Bernoulli Equation

Conservation of energy in a non-viscous, incompressible fluid at steady flow.

Energy Form

For steady state in-compressible flow the Euler equation becomes

E = p₁ / ρ + v₁²/ 2 + g h₁

= p₂ / ρ + v₂²/ 2 + g h₂ - E_loss

= constant (1)

where

E = energy per unit mass in flow (J/kg, Btu/slug)

p = pressure in the fluid (Pa, psi)

ρ = density of fluid (kg/m³, slug/ft³)

v = velocity of fluid (m/s, ft/s)

E_loss = energy loss per unit mass in flow (J/kg, Btu/slug)

Head Form

(1) can be modified by dividing with gravity like

h = p₁ / γ + v₁²/ (2 g) + h₁ = p₂ / γ + v₂²/ (2 g) + h₂ - E_loss / g = constant (2)

where

h = head (m fluid column, ft fluid column)

γ = ρ g = specific weight of fluid (N/kg, lb_f/slug)

Equation (2) is often referred to as the "head" because all elements has the unit of length.
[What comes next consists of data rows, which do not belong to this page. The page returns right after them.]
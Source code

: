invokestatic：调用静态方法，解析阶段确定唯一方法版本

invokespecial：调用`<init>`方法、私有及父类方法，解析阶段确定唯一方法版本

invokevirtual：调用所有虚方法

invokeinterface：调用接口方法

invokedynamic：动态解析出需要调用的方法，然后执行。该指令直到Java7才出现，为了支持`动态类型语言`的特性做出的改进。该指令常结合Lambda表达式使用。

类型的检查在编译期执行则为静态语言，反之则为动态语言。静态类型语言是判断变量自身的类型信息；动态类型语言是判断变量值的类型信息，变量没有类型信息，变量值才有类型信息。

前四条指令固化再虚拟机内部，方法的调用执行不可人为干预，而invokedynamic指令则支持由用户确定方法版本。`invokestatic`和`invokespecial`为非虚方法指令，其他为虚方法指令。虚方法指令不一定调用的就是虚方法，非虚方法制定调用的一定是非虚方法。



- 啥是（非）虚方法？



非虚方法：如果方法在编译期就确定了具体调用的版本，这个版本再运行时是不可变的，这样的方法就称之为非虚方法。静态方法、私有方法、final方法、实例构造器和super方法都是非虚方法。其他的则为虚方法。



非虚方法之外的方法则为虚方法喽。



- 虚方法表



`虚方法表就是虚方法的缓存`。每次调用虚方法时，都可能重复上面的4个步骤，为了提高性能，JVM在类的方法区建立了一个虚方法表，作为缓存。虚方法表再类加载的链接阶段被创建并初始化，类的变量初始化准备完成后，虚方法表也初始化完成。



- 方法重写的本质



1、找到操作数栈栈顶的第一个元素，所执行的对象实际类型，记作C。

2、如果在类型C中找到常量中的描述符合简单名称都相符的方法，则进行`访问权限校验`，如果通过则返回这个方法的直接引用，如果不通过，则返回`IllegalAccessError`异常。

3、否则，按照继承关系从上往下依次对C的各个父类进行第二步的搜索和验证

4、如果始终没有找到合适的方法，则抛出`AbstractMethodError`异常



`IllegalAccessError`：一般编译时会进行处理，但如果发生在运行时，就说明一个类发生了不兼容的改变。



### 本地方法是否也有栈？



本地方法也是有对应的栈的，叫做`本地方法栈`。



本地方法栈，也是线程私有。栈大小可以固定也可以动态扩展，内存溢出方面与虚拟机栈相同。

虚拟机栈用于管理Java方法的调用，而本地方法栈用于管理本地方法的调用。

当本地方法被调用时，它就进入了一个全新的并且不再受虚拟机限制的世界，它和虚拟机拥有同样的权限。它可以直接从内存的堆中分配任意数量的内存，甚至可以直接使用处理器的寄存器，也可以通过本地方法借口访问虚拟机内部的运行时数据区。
Note! - the head unit is with reference to the density of the flowing fluid. For other units - like mm Water Column - check Velocity Pressure Head.

Dynamic Pressure

(1) and (2) are two forms of the Bernoulli Equation for a steady state in-compressible flow. If we assume that the gravitational body force is negligible - the elevation is small - then the Bernoulli equation can be modified to

p = p₁ + ρ v₁²/ 2

= p₂ + ρ v₂²/ 2 - p_loss

= p₁ + p_d₁ = p₂ + p_d2 - p_loss (3)

where

p = pressure (Pa, psi)

p_loss = pressure loss (Pa, psi)

p_d = 1/2 ρ v²=dynamic pressure (Pa, psi)
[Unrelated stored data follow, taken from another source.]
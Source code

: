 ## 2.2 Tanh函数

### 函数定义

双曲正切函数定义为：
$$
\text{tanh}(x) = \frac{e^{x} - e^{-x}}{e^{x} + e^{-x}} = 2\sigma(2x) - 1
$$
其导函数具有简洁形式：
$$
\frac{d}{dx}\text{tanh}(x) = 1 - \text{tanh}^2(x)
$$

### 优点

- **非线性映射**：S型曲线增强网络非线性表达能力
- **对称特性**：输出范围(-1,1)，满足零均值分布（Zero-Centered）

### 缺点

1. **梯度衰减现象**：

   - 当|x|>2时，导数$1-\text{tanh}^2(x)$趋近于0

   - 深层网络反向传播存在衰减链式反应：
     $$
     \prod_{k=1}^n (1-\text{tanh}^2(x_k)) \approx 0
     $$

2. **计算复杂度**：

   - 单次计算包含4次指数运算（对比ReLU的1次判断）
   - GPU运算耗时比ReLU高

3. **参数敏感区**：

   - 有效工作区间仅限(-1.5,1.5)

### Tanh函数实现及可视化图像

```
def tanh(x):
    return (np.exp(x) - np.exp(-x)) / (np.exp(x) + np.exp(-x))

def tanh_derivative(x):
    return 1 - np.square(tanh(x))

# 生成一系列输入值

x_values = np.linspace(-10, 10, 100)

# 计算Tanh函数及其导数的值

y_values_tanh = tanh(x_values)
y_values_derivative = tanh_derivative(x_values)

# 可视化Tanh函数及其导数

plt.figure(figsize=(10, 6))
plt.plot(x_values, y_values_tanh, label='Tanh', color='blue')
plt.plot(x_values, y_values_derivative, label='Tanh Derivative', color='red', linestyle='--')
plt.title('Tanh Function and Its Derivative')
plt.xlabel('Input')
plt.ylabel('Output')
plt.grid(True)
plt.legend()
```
It is common to refer to the flow velocity component as the dynamic pressure of the fluid flow.

Note! - increased flow velocity reduces pressure - decreased flow velocity increases pressure.
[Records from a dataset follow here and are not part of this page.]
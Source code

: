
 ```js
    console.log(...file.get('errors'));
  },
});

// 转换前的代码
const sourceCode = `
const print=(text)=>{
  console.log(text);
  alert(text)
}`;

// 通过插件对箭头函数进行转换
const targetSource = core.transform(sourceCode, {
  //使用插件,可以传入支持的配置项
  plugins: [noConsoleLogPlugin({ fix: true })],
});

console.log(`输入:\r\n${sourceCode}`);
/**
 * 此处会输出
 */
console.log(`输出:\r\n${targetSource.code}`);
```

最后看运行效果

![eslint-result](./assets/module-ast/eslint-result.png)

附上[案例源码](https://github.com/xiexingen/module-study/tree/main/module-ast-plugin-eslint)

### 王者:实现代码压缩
This phenomena can be observed in a venturi meter where the pressure is reduced in the constriction area and regained after. It can also be observed in a pitot tube where the stagnation pressure is measured. The stagnation pressure is where the velocity component is zero.

Bernoulli Equation and Flow from a Tank through a small Orifice

Liquid flows from a tank through a orifice close to the bottom. The Bernoulli equation can be adapted to a streamline from the surface (1) to the orifice (2):

Bernoulli equation - flow out of tank example

p₁ / γ + v₁²/ (2 g) + h₁

= p₂ / γ + v₂²/ (2 g) + h₂ - E_loss / g (4)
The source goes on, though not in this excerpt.